**WORK ITEM**
The entries below are to be retyped exactly. Preserve every word.

**Items listed in a dataset**
┄┄┄┄┄┄┄┄┄┄

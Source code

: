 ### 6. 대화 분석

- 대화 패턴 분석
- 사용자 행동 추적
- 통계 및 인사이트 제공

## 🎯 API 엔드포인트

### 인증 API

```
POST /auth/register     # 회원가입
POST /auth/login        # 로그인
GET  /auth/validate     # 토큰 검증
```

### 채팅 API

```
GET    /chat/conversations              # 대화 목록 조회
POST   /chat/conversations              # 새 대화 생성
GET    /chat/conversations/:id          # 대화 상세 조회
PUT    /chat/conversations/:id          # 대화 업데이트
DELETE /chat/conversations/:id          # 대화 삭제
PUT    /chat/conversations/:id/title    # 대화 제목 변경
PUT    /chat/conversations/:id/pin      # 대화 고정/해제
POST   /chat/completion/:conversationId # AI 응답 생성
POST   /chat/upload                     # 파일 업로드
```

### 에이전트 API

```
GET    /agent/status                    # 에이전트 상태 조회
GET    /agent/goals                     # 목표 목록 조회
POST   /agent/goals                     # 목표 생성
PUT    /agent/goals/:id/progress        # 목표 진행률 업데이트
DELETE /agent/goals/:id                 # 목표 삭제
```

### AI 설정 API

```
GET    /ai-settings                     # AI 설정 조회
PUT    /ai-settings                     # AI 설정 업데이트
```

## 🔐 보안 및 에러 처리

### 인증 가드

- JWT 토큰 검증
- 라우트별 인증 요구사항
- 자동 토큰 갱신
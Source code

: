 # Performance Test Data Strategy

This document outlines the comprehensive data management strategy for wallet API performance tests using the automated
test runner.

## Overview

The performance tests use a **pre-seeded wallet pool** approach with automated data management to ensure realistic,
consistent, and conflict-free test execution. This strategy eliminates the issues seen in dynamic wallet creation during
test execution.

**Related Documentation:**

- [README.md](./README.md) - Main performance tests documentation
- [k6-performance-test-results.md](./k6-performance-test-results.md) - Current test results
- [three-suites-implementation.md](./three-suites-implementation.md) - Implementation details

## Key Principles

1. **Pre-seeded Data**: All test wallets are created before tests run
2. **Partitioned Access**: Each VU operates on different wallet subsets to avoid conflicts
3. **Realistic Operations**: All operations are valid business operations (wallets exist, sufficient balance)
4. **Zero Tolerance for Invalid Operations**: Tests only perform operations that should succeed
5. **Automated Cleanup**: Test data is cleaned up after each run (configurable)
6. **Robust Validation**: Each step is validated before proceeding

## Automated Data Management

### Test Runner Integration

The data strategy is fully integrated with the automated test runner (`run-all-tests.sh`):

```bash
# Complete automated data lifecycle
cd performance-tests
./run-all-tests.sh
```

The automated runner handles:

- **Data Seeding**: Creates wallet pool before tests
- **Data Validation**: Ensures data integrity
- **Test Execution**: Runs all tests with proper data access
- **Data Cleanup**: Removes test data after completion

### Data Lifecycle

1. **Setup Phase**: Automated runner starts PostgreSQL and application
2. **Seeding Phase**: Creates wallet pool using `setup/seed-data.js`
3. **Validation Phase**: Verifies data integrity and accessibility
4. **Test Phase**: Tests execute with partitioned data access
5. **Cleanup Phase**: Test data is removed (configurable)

┄┄┄┄┄┄┄┄┄┄

**RESPONSE**
Source code

: ### 6. 대화 분석

- 대화 패턴 분석
- 사용자 행동 추적
- 통계 및 인사이트 제공

## 🎯 API 엔드포인트

### 인증 API

```
POST /auth/register     # 회원가입
POST /auth/login        # 로그인
GET  /auth/validate     # 토큰 검증
```

### 채팅 API

```
GET    /chat/conversations              # 대화 목록 조회
POST   /chat/conversations              # 새 대화 생성
GET    /chat/conversations/:id          # 대화 상세 조회
PUT    /chat/conversations/:id          # 대화 업데이트
DELETE /chat/conversations/:id          # 대화 삭제
PUT    /chat/conversations/:id/title    # 대화 제목 변경
PUT    /chat/conversations/:id/pin      # 대화 고정/해제
POST   /chat/completion/:conversationId # AI 응답 생성
POST   /chat/upload                     # 파일 업로드
```

### 에이전트 API

```
GET    /agent/status                    # 에이전트 상태 조회
GET    /agent/goals                     # 목표 목록 조회
POST   /agent/goals                     # 목표 생성
PUT    /agent/goals/:id/progress        # 목표 진행률 업데이트
DELETE /agent/goals/:id                 # 목표 삭제
```

### AI 설정 API

```
GET    /ai-settings                     # AI 설정 조회
PUT    /ai-settings                     # AI 설정 업데이트
```

## 🔐 보안 및 에러 처리

### 인증 가드

- JWT 토큰 검증
- 라우트별 인증 요구사항
- 자동 토큰 갱신
Source code

: # Performance Test Data Strategy

This document outlines the comprehensive data management strategy for wallet API performance tests using the automated
test runner.

## Overview

The performance tests use a **pre-seeded wallet pool** approach with automated data management to ensure realistic,
consistent, and conflict-free test execution. This strategy eliminates the issues seen in dynamic wallet creation during
test execution.

**Related Documentation:**

- [README.md](./README.md) - Main performance tests documentation
- [k6-performance-test-results.md](./k6-performance-test-results.md) - Current test results
- [three-suites-implementation.md](./three-suites-implementation.md) - Implementation details

## Key Principles

1. **Pre-seeded Data**: All test wallets are created before tests run
2. **Partitioned Access**: Each VU operates on different wallet subsets to avoid conflicts
3. **Realistic Operations**: All operations are valid business operations (wallets exist, sufficient balance)
4. **Zero Tolerance for Invalid Operations**: Tests only perform operations that should succeed
5. **Automated Cleanup**: Test data is cleaned up after each run (configurable)
6. **Robust Validation**: Each step is validated before proceeding

## Automated Data Management

### Test Runner Integration

The data strategy is fully integrated with the automated test runner (`run-all-tests.sh`):

```bash
# Complete automated data lifecycle
cd performance-tests
./run-all-tests.sh
```

The automated runner handles:

- **Data Seeding**: Creates wallet pool before tests
- **Data Validation**: Ensures data integrity
- **Test Execution**: Runs all tests with proper data access
- **Data Cleanup**: Removes test data after completion

### Data Lifecycle

1. **Setup Phase**: Automated runner starts PostgreSQL and application
2. **Seeding Phase**: Creates wallet pool using `setup/seed-data.js`
3. **Validation Phase**: Verifies data integrity and accessibility
4. **Test Phase**: Tests execute with partitioned data access
5. **Cleanup Phase**: Test data is removed (configurable)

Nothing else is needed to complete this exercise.